The landscape became more stark as we travelled further into Tajikistan, and would properly be called a high altitude desert. After several brief photo stops, we made a longer stop on the shores of Kara-Kul Lake for lunch.  This high altitude lake was formed millions of years ago as a result of a meteorite impact.  After lunch, we walked to the shores of the lake to enjoy the stunning views of the blue water with the snow-capped Lenin Peak (which reaches 7,134 metres) as its backdrop

We then continued to drive upwards over the 4,655 metre high Ak-Baital pass, the highest point on the M41 (Pamir) highway. Unlike yesterday, when the wind was bitingly cold, today’s conditions seemed relatively mild despite the higher altitudes.  Indeed, I felt too hot for much of the day in the four layers of clothing I had put on in the cool early morning.
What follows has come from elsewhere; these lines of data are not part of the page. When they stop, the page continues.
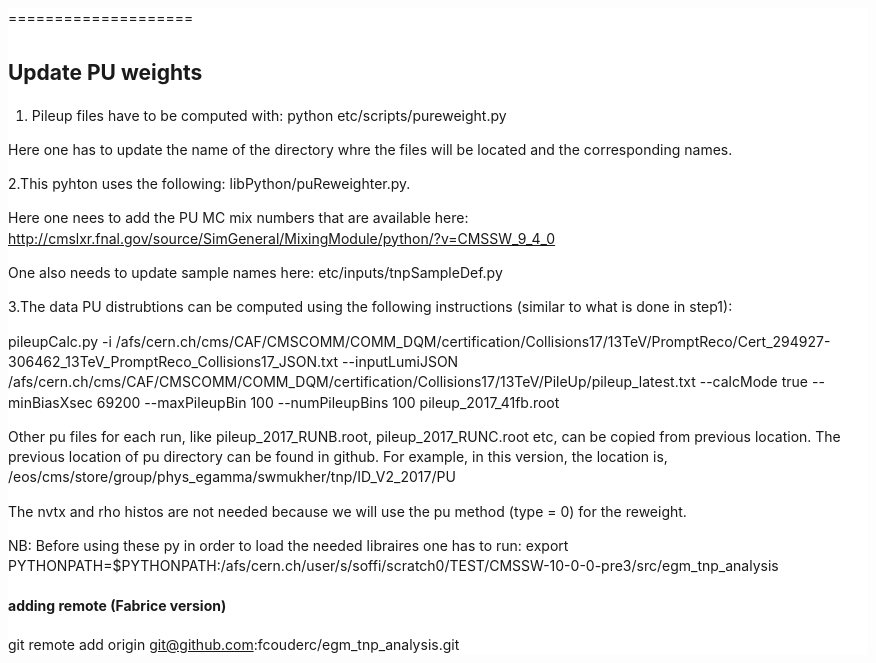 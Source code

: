 ====================

##  Update PU weights 

1. Pileup files have to be computed with: python etc/scripts/pureweight.py

Here one has to update the name of the directory whre the files will be located and the corresponding names.


2.This pyhton uses the following: libPython/puReweighter.py.

Here one nees to add the PU MC mix numbers that are available here: http://cmslxr.fnal.gov/source/SimGeneral/MixingModule/python/?v=CMSSW_9_4_0

One also needs to update sample names here:
etc/inputs/tnpSampleDef.py

3.The data PU distrubtions can be computed using the following instructions (similar to what is done in step1):

pileupCalc.py -i /afs/cern.ch/cms/CAF/CMSCOMM/COMM_DQM/certification/Collisions17/13TeV/PromptReco/Cert_294927-306462_13TeV_PromptReco_Collisions17_JSON.txt --inputLumiJSON /afs/cern.ch/cms/CAF/CMSCOMM/COMM_DQM/certification/Collisions17/13TeV/PileUp/pileup_latest.txt --calcMode true --minBiasXsec 69200 --maxPileupBin 100 --numPileupBins 100 pileup_2017_41fb.root

Other pu files for each run, like pileup_2017_RUNB.root, pileup_2017_RUNC.root etc, can be copied from previous location. The previous location of pu directory can be found in github. For example, in this version, the location is,  
/eos/cms/store/group/phys_egamma/swmukher/tnp/ID_V2_2017/PU


The nvtx and rho histos are not needed because we will use the pu method (type = 0) for the reweight.

NB: Before using these py in order to load the needed libraires one has to run: 
export  PYTHONPATH=$PYTHONPATH:/afs/cern.ch/user/s/soffi/scratch0/TEST/CMSSW-10-0-0-pre3/src/egm_tnp_analysis 


#### adding remote (Fabrice version)
git remote add origin git@github.com:fcouderc/egm_tnp_analysis.git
It is said that in Tajikistan, you are closer to the moon than anywhere else on earth, not only for the height of the mountains but also for the scenery which resembles a lunar landscape.  Indeed, the landforms and the patterns of weathering were huge in scale and especially well-formed, and the bright colours served to give the stark landscape a stunning beauty.
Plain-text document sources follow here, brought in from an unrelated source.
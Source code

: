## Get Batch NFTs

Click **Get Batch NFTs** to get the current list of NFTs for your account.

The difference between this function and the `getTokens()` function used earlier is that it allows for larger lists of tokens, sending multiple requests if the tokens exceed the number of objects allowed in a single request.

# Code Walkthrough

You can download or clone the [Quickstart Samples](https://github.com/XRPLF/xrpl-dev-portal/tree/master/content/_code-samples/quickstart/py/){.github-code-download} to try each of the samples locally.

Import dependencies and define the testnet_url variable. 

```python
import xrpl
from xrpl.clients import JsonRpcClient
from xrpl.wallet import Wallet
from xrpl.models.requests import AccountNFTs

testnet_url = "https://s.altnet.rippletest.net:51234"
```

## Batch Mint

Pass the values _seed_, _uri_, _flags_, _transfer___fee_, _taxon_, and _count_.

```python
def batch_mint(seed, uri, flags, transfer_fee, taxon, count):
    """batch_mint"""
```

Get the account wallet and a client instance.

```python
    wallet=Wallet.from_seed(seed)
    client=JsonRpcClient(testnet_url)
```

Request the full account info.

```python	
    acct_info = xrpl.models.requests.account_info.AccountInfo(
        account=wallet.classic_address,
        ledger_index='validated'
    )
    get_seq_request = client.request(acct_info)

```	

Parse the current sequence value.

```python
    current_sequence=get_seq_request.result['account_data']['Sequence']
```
For much of the drive south through Tajikistan, a high T-shaped barbed-wire fence followed us on our left.  This fence was a relic of the Sino-Soviet conflict of the 1970s.  The Chinese border was only about five to ten kilometres to the east of our road for most of the afternoon’s drive, and the Soviet Government built the fence to stop illegal immigration between the USSR and China in the mid-1970s.  A similar structure parallels the Soviet fence on the Chinese side of the border.  These days, the border fence doesn’t appear to be very effective, as it is punctuated by several holes and gaps, some large enough to drive cars through, enabling people to reside and work in the ‘no-man’s land’ zone.
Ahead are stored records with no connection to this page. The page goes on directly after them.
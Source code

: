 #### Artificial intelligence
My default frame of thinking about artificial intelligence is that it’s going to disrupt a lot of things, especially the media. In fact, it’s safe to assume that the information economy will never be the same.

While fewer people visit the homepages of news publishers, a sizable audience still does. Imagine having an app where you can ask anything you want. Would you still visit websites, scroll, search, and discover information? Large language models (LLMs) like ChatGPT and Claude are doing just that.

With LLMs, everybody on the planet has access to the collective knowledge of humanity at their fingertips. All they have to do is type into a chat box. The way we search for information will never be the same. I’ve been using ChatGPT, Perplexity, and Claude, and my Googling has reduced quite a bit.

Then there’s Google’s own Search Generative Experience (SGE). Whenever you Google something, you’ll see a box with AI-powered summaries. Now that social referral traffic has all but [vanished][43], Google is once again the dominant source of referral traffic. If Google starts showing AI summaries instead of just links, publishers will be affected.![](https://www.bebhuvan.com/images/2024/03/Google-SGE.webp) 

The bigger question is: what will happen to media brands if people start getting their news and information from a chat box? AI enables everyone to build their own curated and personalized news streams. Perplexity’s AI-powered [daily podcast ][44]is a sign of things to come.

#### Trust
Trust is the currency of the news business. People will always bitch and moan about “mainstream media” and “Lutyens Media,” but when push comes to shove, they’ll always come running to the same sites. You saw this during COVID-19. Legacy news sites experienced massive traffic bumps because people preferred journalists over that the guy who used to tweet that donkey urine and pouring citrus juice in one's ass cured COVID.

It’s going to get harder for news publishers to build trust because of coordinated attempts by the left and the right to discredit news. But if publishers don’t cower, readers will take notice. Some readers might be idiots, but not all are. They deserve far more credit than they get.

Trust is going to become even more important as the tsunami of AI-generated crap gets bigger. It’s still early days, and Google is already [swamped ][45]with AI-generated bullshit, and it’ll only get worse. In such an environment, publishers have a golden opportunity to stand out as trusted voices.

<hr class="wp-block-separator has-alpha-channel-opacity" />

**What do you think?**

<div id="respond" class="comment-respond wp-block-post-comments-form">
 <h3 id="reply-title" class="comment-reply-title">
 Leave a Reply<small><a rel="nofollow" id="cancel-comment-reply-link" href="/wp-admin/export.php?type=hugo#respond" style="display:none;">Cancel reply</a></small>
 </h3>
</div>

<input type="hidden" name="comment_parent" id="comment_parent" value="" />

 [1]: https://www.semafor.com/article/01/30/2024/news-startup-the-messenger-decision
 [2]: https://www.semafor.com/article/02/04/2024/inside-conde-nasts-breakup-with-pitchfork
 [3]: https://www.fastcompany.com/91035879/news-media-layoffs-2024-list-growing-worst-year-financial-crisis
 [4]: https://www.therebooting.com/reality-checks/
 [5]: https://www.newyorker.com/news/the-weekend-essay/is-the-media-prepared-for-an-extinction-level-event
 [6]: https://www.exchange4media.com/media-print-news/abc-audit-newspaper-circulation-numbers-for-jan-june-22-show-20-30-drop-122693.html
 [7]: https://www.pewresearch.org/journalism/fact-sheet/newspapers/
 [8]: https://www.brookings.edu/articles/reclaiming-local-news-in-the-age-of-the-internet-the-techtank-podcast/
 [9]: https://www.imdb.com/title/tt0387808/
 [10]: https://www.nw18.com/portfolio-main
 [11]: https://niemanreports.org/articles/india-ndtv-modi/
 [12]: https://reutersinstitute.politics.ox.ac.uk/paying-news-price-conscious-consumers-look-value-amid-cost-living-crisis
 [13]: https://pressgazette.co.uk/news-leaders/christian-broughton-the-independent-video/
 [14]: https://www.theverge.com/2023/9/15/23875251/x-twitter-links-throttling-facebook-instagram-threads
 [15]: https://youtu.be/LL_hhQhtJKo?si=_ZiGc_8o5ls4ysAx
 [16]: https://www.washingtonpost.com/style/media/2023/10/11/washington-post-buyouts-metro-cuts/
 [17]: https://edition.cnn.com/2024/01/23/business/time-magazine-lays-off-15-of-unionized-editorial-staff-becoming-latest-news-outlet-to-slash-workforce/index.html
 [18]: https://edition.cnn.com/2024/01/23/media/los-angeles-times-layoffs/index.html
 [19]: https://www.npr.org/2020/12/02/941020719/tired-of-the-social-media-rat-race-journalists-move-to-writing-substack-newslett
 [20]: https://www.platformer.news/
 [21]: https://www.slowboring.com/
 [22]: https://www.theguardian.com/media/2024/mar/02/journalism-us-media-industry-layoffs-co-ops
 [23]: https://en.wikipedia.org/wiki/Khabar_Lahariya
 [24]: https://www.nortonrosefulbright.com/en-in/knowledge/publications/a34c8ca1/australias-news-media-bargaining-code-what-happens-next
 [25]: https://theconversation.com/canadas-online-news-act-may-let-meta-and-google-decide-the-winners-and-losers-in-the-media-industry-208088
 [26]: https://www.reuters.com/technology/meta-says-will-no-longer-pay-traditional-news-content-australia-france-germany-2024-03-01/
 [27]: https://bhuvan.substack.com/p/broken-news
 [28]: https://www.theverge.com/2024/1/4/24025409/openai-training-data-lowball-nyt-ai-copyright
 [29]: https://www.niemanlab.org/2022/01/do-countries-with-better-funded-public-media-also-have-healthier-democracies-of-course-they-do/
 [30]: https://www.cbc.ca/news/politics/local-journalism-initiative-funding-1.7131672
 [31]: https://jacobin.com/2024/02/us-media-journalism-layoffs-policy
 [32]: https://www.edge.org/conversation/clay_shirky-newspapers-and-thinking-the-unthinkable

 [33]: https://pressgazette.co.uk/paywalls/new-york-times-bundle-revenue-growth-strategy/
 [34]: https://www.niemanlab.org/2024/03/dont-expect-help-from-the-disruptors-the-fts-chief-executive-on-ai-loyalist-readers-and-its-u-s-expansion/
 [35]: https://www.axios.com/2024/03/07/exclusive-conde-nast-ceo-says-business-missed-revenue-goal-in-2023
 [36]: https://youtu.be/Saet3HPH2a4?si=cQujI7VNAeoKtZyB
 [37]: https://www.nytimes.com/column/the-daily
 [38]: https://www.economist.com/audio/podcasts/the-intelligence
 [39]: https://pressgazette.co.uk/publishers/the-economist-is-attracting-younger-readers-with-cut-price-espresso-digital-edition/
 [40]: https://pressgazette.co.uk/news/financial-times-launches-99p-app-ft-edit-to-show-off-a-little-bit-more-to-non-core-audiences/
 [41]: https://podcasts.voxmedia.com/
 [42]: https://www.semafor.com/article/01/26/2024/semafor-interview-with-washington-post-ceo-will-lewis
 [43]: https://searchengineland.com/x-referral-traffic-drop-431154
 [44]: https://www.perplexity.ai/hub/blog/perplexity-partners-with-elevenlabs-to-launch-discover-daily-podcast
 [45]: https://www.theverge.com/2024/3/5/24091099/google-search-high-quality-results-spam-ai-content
After a day’s travelling on consistently poor roads, we arrived in Murgab at about 5:20pm (altitude 3,630 metres).  Formerly known as the Pamirsky Post, the town was founded by the Russians in 1893 as their furthest military outpost.  The town is now home to around 4,000 inhabitants, and presents a run-down, decaying appearance. Perhaps the highlight of the town is the well-preserved Lenin statue in one of the town’s two main streets, facing a plain war memorial that features a skull-like face wearing a Red Army helmet.  It is interesting that there are so many statues of Lenin still taking pride of place in towns and cities that were once remote Soviet outposts.

After last night’s stay in a guesthouse, the promise of hotel accommodation tonight was quite appealing.  Unfortunately, the hotel wouldn’t really warrant a single star rating.  Electricity is turned on only between 6:30pm and 10:00pm, although our group did pay for an extra hour of electricity through to 11:00pm.  We were told there would be no electricity or hot water for the following morning.  No soap or towels were provided (although I was able to get a towel upon request, after a half hour search and wait to find a hotel employee).  The hotel looked to have been built in the Brezhnev era, and has probably not seen any serious maintenance since that time.  The empty TV aerial plug on the wall, the various bare wires hanging from the dirty lime green painted concrete walls, and the heavily scratched furniture that swayed perilously when any weight was placed upon it all attested to a former, faded, long-forgotten glory.